The first three miles were easy and beautiful, town (Abingdon), river, cycle path, village, then I had to pull out the phone and figure out which way to go, one brief wrong turn then back on the right track. Started heading out of the village onto paths alongside fields, opening out onto an end of a road looking bleak and abandoned, stony underfoot, rusty looking tanker thing and a view of Didcot Power Station. Oh well. Keep going.
Sounds of traffic and activity emerge and I turned a corner to find myself at a waste recycling place with huge trucks thundering past in both directions. Drivers no doubt bemused by the site of a runner as I’m guessing no-one ever runs that way. Tried not make eye contact and not get run over while also trying to look like I know exactly what I’m doing and where I’m going. Start checking the phone, apparently I was on the directed route until I got past the buildings and further out along the road, suddenly I’m lost and not going the way Google is telling me to. I think the path I needed was blocked by roadworks and, having considered scrambling through the hedges, didn’t look passable. So, ignoring Google, I followed the road the trucks were on in the hope that it would get me out to a main road I might recognise. It did. The arse end of Didcot. Not pretty, but familiar from when I lived there years ago. Hope returned, maybe this was just a detour and I would still get where I wanted to go. Followed the road around to the B road the map suggested. Then, dead end. Well, sort of. It was one of those B roads that lots of cars drive very fast on and there’s barely a grass verge let alone a footpath. Thought about seeing if there was a way through the adjacent fields but by this point was too deflated to keep going that way. I’d forgotten to take any money with me otherwise at this point I would have seriously considered stopping and found a bus to take me back to Abingdon (my monkey brain did wonder whether I could fake an injury and hope a kindly bus driver would take pity on me but was overruled!). At least by this point I knew where I was and how to get home but also getting fatigued, hungry and dehydrated (so glad I thought to take two water bottles for once and, that long run staple fuel, jelly babies!).
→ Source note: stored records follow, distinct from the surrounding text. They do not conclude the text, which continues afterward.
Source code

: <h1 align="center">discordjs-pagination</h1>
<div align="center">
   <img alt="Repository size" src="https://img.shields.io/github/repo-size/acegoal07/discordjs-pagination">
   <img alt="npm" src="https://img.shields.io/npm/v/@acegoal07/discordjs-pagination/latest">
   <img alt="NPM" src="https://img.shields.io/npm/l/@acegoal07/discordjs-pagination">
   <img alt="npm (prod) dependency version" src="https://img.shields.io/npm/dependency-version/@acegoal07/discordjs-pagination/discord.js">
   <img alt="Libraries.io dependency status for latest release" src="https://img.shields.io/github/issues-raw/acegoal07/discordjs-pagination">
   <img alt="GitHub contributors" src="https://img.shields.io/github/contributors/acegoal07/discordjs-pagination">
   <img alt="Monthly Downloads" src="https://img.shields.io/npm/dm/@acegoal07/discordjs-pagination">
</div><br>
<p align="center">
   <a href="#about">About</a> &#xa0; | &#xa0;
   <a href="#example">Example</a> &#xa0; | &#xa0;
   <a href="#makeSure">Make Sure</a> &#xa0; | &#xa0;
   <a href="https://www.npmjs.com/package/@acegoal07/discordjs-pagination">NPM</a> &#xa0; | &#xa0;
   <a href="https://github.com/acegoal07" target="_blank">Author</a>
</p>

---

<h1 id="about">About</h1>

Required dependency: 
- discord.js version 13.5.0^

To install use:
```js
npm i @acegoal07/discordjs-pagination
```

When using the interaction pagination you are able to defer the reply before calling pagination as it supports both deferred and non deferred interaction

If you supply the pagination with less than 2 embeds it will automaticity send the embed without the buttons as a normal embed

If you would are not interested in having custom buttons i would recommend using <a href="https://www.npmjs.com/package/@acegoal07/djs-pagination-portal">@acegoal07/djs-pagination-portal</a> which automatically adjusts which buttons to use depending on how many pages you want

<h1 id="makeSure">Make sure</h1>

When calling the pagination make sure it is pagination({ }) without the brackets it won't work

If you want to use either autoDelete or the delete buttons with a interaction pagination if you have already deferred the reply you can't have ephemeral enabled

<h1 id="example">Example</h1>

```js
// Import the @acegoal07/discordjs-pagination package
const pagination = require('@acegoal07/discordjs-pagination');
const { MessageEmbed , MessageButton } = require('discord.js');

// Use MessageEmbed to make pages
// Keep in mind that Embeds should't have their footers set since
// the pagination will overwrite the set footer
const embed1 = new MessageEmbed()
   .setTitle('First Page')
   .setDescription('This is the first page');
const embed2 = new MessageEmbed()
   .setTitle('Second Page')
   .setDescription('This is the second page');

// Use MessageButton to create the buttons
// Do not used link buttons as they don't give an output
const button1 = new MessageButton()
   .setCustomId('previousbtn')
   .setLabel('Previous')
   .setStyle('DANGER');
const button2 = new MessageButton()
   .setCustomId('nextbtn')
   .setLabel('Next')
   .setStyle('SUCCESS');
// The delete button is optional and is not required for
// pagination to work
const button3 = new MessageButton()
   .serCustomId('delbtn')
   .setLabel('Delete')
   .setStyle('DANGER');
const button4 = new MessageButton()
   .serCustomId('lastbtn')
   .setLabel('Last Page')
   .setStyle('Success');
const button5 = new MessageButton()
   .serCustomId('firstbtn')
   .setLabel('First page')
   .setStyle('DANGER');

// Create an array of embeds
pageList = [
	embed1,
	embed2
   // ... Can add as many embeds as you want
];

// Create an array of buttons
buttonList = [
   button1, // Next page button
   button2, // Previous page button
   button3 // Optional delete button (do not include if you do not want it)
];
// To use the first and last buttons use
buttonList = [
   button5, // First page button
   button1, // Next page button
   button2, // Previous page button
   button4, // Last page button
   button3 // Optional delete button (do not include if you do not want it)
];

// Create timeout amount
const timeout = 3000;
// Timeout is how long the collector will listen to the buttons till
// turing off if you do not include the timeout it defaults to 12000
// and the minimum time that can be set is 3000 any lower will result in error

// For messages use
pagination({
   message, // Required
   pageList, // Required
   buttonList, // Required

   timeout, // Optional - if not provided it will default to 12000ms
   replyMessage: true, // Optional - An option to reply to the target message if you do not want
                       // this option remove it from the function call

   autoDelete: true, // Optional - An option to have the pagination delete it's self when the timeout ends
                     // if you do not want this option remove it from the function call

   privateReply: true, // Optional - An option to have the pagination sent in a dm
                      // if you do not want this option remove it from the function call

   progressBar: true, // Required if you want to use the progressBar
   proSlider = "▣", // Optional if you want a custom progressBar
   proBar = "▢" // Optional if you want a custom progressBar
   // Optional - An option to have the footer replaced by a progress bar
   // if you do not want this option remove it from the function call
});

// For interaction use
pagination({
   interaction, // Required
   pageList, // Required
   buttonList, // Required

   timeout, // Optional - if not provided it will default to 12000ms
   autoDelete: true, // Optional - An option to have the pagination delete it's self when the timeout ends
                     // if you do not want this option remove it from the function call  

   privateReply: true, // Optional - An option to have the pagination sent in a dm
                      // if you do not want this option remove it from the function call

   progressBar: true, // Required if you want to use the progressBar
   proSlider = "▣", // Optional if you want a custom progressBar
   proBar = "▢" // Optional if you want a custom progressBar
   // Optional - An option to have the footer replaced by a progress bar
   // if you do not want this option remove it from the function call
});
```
As I started running back I realised the road I was on was one I used to run on way, way back when I first started running and was training for my first 10k, in Lincoln, which was before the days of social media bragging so I can’t even really remember when it was (2006, I had to look it up). Even with the hundreds of miles I’ve run since then and being roughly three stone lighter (although, over 12 years older) it seemed as though it was just as difficult as it used to. Kept plodding on home, past the uninspiring office job I did while doing Personal Trainer qualifications, past the post-A Levels warehouse temp job I did pre-weight gain and pre-starting smoking. During this stage of the run walk breaks were being dictated more by refueling needs rather than map checking. Happily after all that my thoughts were focused more on the positive side of having run so far out, with all that to cover again (as opposed my default setting of multiple loops that could be cut short at any point), which was that I would hit my target distance as long as I could keep going and could get there quicker by keeping running.
The last three miles were the hardest, as they often will be, but today unusually uplifting. The river winding in to where it gets closest to Abingdon, lots of anglers along the opposite bank, the Anchor pub and overflowing flowerpots along the wharf in front, St Helen’s church were very welcome sights. Even more welcome was the water fountain in Abbey Meadows for me to refill my flask and start to rehydrate during the walk home from there. Contemplating. Although I didn’t manage to find what I was looking for with this run, a nice route and the satisfaction of getting to where I wanted to go, there were bright blue skies, warm sunshine, refreshing breezes, and it was interesting. And I’ve learned that I need to work a bit harder at route planning in future. If I manage that I will let you know!